**Assignment**
In the entries below, find every line with "args" and copy it.

● ● ● ●

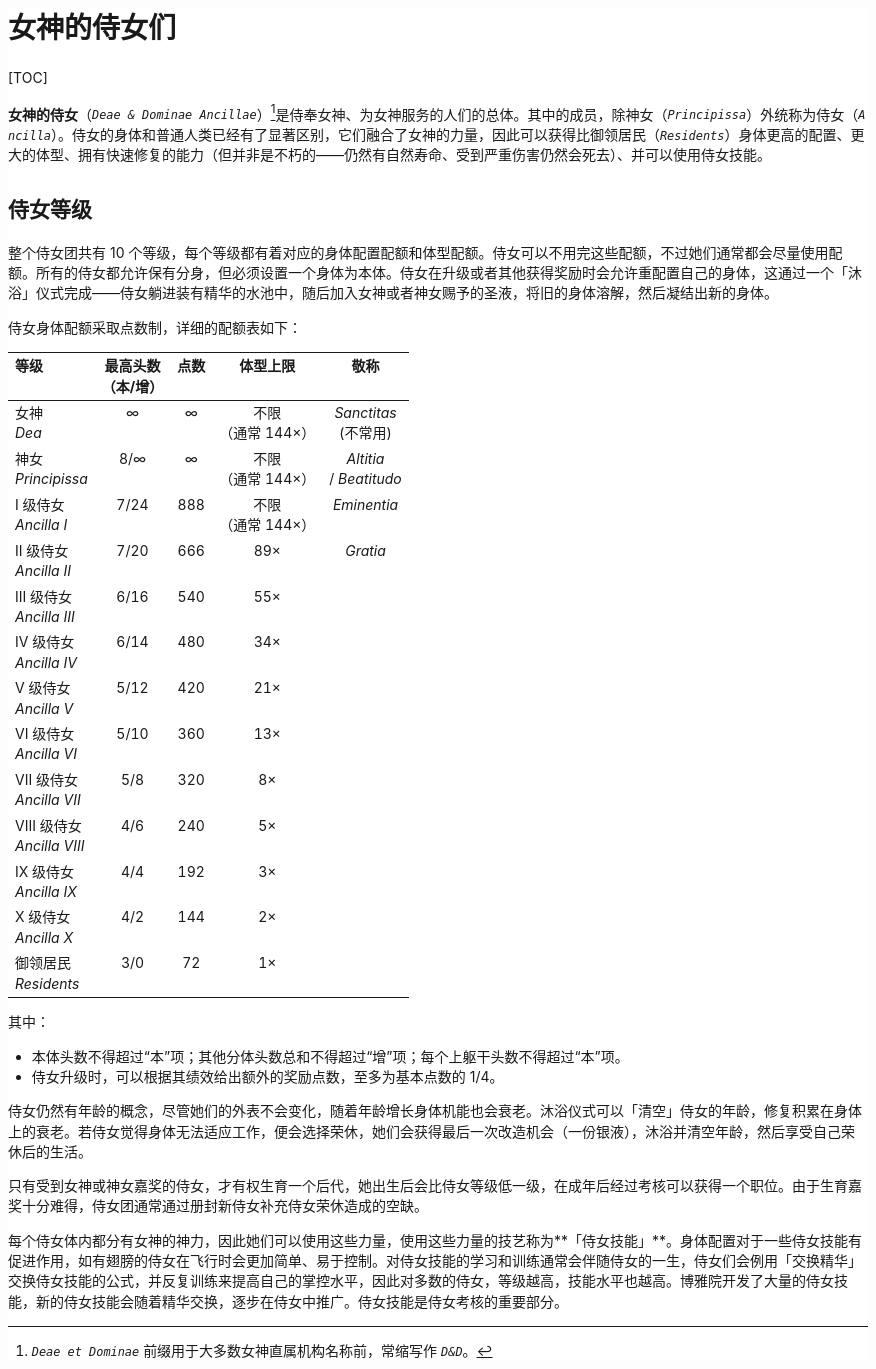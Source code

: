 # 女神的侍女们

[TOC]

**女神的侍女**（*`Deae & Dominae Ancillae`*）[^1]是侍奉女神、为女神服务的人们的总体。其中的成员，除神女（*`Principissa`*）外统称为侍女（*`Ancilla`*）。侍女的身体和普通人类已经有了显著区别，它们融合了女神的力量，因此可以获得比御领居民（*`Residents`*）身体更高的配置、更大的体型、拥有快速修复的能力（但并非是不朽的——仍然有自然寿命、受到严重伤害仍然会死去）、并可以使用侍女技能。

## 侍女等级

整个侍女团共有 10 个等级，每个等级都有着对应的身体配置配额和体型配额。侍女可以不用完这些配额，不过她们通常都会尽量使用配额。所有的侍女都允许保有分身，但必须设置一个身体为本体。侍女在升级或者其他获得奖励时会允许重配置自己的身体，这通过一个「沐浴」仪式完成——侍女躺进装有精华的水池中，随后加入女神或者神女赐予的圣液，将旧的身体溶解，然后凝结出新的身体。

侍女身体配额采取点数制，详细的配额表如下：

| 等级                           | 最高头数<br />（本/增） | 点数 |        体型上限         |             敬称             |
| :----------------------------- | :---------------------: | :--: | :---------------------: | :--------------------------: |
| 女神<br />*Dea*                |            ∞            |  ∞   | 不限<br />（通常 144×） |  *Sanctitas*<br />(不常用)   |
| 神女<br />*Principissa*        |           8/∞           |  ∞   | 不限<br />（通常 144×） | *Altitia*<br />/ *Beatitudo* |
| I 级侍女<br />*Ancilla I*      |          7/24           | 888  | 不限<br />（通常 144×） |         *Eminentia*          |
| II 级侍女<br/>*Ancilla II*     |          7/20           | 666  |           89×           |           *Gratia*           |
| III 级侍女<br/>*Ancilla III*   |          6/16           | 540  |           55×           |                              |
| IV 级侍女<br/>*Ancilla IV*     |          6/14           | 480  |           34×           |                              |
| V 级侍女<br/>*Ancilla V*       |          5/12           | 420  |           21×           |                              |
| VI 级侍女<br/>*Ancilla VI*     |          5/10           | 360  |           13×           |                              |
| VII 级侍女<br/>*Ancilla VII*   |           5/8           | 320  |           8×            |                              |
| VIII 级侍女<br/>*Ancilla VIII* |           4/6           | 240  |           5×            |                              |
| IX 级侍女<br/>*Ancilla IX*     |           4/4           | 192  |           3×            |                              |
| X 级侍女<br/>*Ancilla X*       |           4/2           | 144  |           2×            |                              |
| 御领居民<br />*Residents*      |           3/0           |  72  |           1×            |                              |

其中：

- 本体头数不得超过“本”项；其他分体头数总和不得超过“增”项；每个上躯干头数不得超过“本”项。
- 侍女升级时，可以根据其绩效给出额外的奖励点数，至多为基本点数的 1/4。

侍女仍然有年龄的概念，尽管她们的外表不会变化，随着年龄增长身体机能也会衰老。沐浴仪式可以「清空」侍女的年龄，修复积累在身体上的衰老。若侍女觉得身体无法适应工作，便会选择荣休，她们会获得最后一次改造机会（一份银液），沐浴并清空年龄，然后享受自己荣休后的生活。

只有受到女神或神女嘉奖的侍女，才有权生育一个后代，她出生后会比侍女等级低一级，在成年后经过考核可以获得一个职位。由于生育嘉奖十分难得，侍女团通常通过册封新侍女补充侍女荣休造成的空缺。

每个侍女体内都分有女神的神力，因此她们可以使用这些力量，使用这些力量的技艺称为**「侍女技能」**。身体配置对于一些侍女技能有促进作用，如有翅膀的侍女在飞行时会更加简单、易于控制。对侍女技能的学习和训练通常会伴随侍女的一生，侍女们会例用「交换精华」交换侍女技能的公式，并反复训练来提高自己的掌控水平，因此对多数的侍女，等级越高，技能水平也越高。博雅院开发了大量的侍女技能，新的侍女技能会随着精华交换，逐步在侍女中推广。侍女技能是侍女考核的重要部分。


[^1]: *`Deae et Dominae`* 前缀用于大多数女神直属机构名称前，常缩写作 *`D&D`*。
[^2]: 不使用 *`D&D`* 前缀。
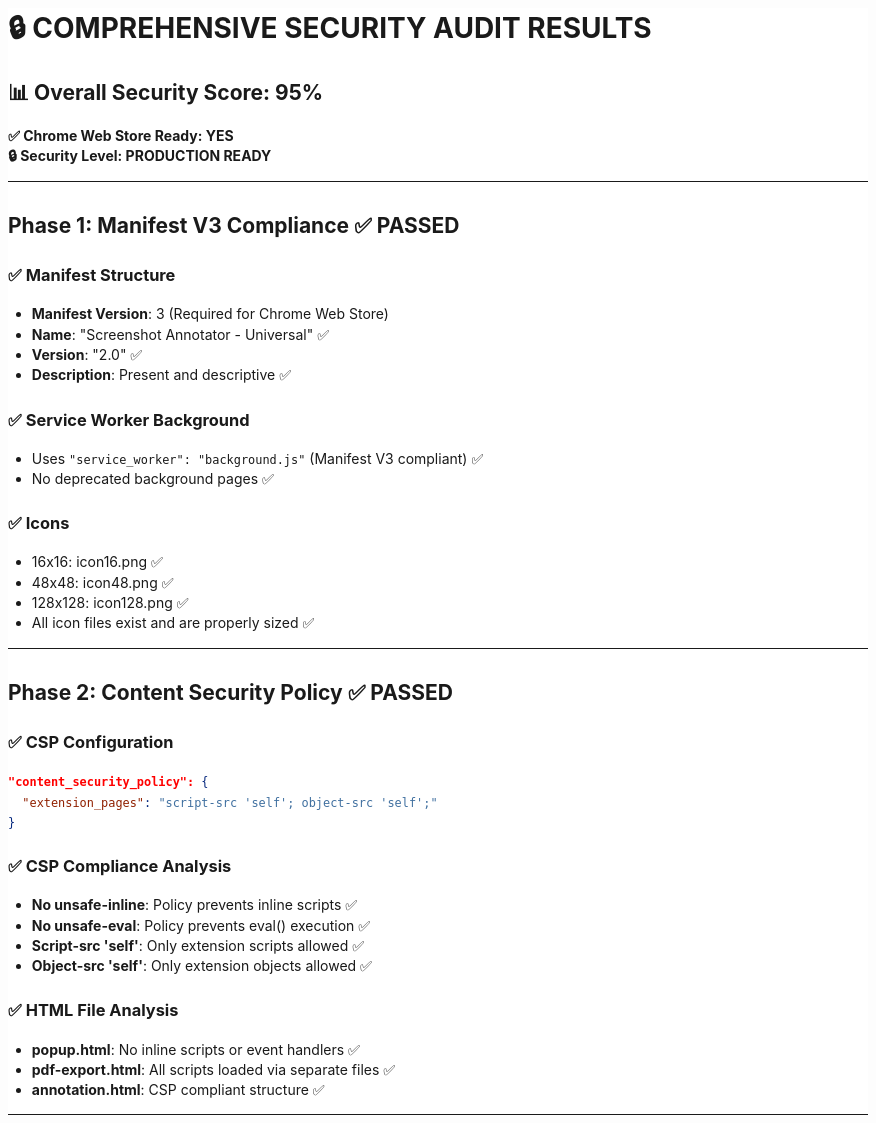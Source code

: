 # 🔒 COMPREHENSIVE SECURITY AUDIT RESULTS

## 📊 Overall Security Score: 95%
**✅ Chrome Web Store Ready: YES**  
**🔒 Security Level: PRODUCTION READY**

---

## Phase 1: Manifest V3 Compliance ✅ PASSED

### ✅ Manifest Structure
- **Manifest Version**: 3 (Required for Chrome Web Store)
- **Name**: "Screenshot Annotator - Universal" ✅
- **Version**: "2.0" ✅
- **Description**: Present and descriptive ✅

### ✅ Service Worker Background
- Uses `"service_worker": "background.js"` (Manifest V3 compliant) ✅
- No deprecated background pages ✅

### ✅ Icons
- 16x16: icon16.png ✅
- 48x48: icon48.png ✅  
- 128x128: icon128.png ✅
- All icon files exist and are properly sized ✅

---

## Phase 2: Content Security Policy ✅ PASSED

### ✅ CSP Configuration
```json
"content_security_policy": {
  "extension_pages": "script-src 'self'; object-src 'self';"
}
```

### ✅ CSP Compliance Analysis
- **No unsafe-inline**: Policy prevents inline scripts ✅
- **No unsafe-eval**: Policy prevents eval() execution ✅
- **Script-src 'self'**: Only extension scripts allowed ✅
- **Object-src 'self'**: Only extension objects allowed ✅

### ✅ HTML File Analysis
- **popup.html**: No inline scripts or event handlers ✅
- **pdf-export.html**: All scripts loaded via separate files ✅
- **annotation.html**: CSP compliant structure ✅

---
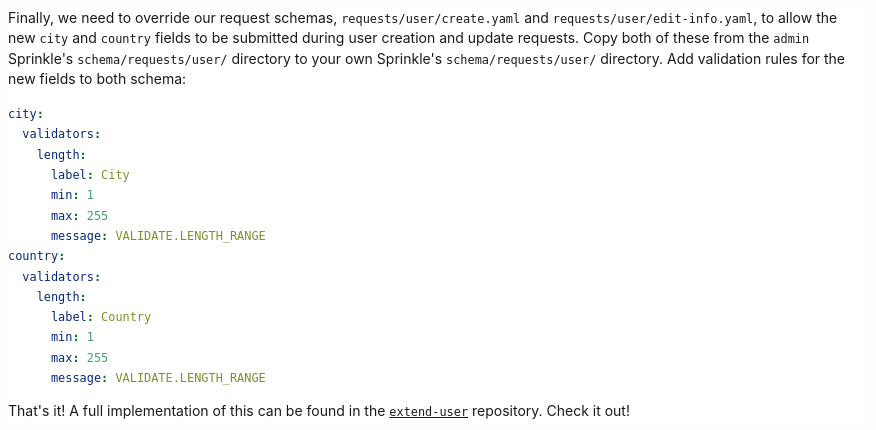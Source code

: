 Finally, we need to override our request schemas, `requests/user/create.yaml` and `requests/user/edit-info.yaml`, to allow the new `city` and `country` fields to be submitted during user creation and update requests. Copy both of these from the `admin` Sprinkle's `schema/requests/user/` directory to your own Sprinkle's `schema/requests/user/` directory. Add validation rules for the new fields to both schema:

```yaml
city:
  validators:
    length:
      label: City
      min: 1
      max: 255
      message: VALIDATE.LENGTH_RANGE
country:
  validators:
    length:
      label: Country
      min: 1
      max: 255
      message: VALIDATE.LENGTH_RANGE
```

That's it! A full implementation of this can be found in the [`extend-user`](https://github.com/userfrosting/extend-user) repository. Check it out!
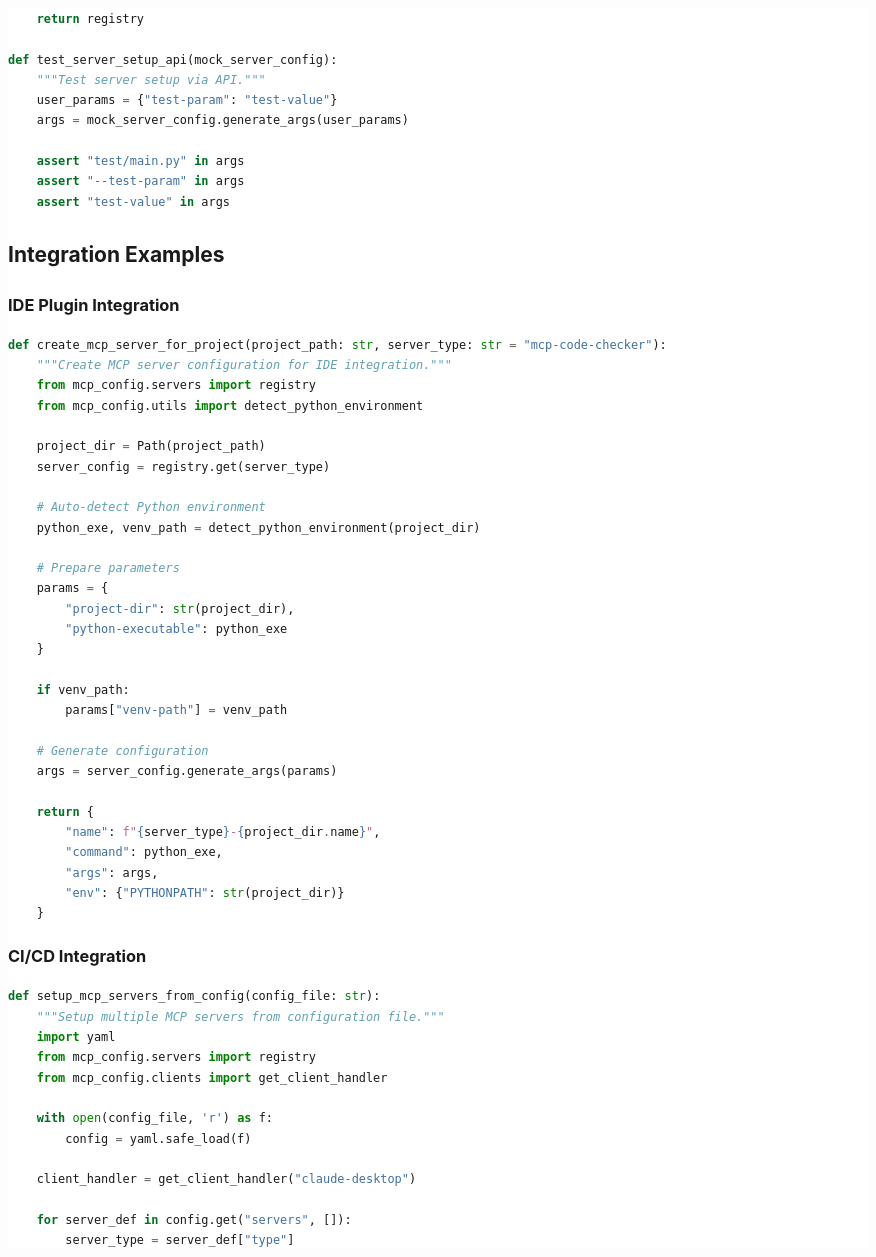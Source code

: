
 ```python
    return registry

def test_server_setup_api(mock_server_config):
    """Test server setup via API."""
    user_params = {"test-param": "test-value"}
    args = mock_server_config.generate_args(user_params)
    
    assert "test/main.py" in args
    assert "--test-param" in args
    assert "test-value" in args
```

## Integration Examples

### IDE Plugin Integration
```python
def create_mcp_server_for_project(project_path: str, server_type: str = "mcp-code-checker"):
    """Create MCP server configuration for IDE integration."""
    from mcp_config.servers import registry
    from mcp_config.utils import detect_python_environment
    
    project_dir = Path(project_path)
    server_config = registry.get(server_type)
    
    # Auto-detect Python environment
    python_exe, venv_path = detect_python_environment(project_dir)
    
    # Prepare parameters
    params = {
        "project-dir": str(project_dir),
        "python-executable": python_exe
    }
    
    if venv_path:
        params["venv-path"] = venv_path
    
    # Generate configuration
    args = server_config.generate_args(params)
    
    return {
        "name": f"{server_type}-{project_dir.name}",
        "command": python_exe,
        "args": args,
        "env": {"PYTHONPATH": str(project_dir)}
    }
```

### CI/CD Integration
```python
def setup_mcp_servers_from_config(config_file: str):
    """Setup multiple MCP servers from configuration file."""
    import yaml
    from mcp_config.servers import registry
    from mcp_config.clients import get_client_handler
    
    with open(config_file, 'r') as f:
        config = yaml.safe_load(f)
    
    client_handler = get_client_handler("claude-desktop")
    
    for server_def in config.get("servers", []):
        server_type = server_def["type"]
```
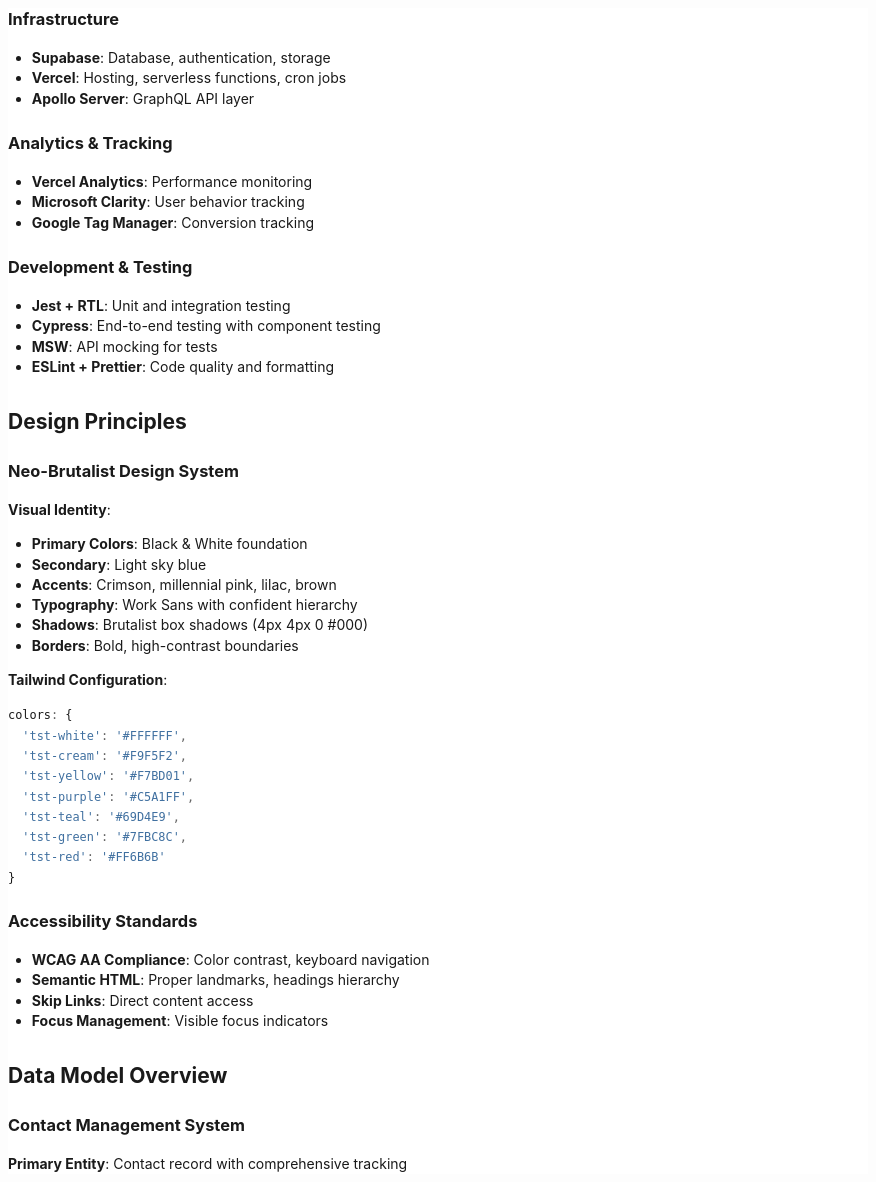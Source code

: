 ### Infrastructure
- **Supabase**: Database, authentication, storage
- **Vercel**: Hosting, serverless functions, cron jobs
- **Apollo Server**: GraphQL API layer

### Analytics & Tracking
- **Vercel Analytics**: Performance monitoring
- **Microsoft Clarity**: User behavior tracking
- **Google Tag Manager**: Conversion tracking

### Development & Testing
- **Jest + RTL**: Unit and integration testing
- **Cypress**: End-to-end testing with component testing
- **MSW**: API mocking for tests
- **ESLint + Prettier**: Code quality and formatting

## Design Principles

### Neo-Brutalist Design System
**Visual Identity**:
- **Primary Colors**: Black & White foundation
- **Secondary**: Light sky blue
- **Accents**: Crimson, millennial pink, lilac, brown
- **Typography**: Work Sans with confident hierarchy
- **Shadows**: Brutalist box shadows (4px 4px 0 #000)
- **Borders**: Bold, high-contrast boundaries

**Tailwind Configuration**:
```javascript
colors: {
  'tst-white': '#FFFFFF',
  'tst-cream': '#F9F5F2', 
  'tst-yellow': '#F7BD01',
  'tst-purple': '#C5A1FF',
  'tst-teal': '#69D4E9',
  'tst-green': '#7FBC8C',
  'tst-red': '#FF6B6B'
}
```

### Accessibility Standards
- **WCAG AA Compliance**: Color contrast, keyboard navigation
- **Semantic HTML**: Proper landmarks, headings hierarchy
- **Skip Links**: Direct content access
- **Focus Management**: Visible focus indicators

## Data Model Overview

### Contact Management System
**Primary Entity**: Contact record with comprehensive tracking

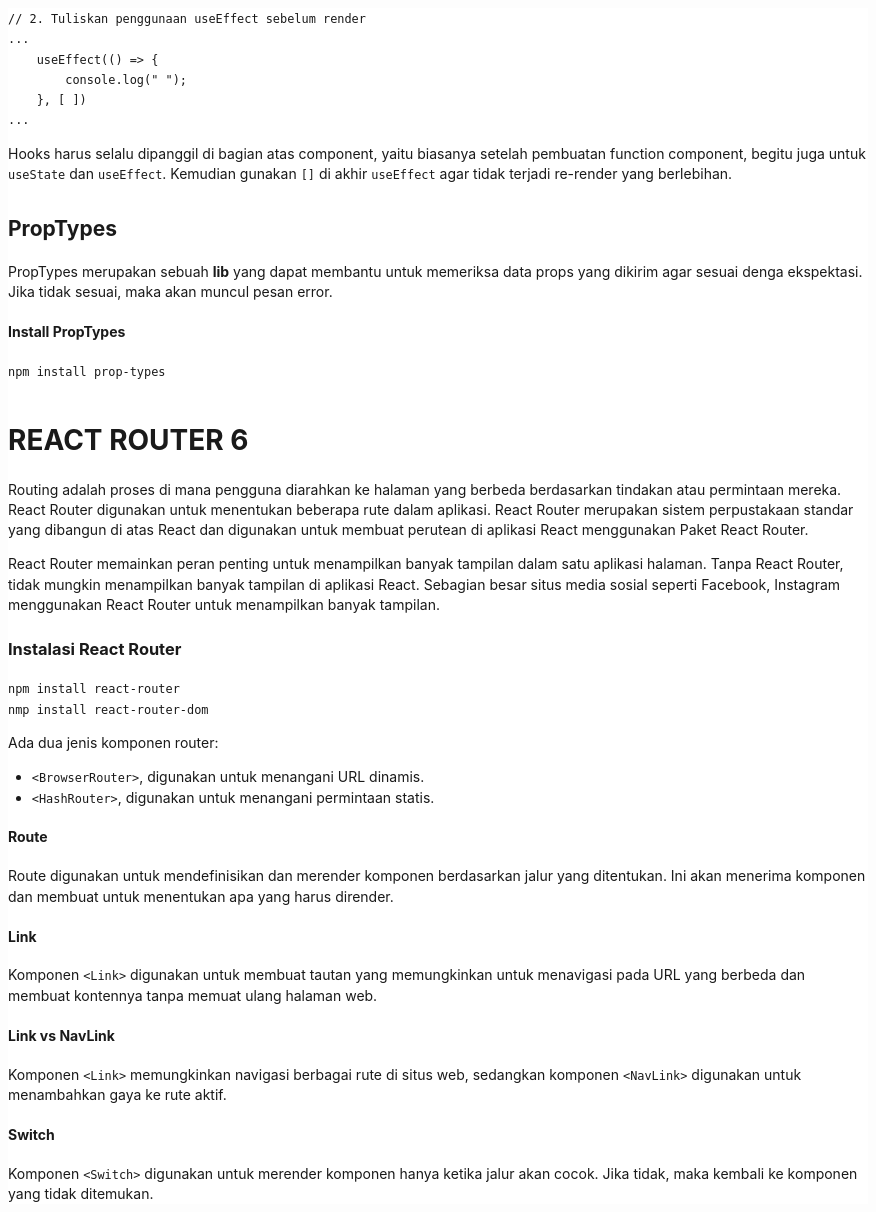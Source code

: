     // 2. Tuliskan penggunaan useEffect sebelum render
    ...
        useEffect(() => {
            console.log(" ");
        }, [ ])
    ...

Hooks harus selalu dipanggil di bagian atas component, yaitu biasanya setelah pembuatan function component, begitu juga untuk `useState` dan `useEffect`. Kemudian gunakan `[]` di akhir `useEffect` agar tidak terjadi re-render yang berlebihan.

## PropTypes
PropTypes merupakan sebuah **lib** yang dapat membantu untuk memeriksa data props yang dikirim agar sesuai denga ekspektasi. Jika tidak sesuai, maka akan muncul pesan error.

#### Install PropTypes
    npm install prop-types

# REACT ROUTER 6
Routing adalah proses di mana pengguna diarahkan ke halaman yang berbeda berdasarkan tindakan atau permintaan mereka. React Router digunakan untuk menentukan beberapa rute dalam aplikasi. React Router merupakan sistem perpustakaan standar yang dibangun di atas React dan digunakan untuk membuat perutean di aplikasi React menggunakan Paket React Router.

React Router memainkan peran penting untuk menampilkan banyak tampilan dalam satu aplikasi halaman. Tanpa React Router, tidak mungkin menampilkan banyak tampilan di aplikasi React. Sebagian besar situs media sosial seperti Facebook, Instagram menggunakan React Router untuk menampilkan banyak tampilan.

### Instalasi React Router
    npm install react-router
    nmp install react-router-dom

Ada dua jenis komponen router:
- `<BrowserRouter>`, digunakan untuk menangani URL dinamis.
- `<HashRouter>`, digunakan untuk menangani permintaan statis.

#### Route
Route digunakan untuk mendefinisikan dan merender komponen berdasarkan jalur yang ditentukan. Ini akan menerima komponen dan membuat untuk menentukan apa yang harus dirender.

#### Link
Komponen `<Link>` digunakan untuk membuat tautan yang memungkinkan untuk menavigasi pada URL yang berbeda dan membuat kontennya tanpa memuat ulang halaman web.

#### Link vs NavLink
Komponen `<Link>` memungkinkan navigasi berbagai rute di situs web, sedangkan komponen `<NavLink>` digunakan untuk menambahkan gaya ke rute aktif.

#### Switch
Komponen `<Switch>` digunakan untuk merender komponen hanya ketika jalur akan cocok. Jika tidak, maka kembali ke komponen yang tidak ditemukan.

● ● ● ●

**Answer to this exercise**
    args = mock_server_config.generate_args(user_params)
    assert "test/main.py" in args
    assert "--test-param" in args
    assert "test-value" in args
    args = server_config.generate_args(params)
        "args": args,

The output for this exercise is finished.